Records for the exercise:
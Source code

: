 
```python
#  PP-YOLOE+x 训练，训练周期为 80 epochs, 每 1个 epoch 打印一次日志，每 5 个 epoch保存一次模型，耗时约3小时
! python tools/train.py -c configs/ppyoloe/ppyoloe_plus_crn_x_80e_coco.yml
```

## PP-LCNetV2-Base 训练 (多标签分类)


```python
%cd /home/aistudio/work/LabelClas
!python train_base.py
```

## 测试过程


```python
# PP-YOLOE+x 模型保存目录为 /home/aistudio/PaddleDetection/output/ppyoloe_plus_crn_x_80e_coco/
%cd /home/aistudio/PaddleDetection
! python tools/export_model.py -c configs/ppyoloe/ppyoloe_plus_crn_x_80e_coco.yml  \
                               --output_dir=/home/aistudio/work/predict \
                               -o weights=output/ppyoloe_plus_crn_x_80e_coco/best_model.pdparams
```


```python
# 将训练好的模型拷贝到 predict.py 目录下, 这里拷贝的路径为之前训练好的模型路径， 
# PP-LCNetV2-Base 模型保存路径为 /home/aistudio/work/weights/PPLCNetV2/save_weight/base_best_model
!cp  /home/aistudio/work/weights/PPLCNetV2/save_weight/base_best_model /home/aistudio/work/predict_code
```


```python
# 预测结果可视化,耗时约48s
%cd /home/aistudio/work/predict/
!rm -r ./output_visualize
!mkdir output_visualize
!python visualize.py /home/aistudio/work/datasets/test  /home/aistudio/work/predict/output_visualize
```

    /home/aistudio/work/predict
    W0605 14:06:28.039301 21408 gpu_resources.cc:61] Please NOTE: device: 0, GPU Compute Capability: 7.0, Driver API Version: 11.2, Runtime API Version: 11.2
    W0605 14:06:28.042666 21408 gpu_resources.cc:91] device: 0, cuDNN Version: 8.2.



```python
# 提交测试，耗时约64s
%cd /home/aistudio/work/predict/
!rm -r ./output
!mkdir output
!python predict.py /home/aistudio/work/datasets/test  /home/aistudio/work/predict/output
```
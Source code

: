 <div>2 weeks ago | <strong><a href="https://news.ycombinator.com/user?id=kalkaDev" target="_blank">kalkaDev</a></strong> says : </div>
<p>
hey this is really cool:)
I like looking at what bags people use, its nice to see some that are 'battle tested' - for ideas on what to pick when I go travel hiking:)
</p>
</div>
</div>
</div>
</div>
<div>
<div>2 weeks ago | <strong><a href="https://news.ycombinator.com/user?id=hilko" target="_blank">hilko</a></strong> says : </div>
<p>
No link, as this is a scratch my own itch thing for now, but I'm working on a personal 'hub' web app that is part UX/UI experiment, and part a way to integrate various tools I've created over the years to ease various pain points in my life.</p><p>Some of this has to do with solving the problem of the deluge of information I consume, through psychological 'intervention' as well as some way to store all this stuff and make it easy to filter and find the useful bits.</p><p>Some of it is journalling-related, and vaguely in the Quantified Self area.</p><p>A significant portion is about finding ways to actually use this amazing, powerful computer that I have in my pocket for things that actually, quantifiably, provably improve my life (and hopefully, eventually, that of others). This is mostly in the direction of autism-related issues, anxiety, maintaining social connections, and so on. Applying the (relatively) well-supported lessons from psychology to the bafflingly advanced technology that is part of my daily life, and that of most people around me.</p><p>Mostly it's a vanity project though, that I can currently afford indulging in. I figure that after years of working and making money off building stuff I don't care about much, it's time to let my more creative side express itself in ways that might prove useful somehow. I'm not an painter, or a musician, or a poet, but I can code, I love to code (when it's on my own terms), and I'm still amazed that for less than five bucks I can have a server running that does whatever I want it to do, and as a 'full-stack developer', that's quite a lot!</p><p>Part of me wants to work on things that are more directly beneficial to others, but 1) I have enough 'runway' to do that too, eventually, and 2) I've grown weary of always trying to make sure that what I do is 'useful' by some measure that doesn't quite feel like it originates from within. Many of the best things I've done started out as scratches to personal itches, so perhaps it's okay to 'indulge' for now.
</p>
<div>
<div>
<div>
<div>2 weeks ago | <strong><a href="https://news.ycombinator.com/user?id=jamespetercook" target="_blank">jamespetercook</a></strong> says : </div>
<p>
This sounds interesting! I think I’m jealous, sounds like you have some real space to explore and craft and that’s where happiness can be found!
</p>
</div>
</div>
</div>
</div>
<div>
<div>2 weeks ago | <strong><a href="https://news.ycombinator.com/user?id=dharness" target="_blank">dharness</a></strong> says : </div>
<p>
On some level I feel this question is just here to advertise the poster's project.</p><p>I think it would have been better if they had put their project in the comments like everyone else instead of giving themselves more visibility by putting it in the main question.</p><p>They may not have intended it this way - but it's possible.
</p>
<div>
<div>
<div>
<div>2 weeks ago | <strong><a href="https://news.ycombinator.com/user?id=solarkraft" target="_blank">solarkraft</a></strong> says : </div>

Task description: List the lines of the material in which the word "device" occurs.

Solution to the problem:
    W0605 14:06:28.039301 21408 gpu_resources.cc:61] Please NOTE: device: 0, GPU Compute Capability: 7.0, Driver API Version: 11.2, Runtime API Version: 11.2
    W0605 14:06:28.042666 21408 gpu_resources.cc:91] device: 0, cuDNN Version: 8.2.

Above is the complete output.